====== EXTRACTED MATERIAL ======
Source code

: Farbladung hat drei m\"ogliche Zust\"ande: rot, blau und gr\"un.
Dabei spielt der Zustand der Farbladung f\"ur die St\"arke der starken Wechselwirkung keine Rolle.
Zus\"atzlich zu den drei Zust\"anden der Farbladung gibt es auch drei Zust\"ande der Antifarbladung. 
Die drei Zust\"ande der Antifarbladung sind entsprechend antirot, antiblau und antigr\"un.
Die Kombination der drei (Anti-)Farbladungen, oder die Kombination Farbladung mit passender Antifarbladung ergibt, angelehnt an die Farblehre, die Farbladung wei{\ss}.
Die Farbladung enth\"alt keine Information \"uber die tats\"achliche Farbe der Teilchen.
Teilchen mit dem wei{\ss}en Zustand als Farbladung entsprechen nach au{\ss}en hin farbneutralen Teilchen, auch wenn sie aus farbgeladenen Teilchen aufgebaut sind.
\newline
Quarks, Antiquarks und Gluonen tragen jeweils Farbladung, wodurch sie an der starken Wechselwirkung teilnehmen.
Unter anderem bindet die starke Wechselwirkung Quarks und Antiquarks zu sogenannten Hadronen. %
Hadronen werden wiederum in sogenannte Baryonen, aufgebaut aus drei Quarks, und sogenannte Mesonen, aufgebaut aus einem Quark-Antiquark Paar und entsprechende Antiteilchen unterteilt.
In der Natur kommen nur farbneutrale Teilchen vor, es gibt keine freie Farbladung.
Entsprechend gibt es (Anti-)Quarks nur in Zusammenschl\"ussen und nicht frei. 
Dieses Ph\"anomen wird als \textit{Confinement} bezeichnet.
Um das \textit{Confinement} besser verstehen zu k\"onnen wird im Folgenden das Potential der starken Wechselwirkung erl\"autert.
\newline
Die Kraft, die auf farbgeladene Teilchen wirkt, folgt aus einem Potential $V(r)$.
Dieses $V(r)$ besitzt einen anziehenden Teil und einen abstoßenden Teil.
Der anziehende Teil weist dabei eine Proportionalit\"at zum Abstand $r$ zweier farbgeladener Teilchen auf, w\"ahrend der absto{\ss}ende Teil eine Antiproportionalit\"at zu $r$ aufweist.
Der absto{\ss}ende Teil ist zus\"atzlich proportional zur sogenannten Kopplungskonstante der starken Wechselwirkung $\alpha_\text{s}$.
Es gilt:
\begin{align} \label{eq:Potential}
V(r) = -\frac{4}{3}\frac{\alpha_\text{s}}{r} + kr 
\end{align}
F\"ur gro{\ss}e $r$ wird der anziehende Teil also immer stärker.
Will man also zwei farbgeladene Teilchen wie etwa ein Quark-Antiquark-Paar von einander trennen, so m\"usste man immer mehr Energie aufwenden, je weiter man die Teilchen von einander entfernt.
======
**PROMPT**:
Give the tally of lines in the listing above that contain the string "sogenannten", with nothing besides it.

**SOLUTION TO THIS PROBLEM**:
2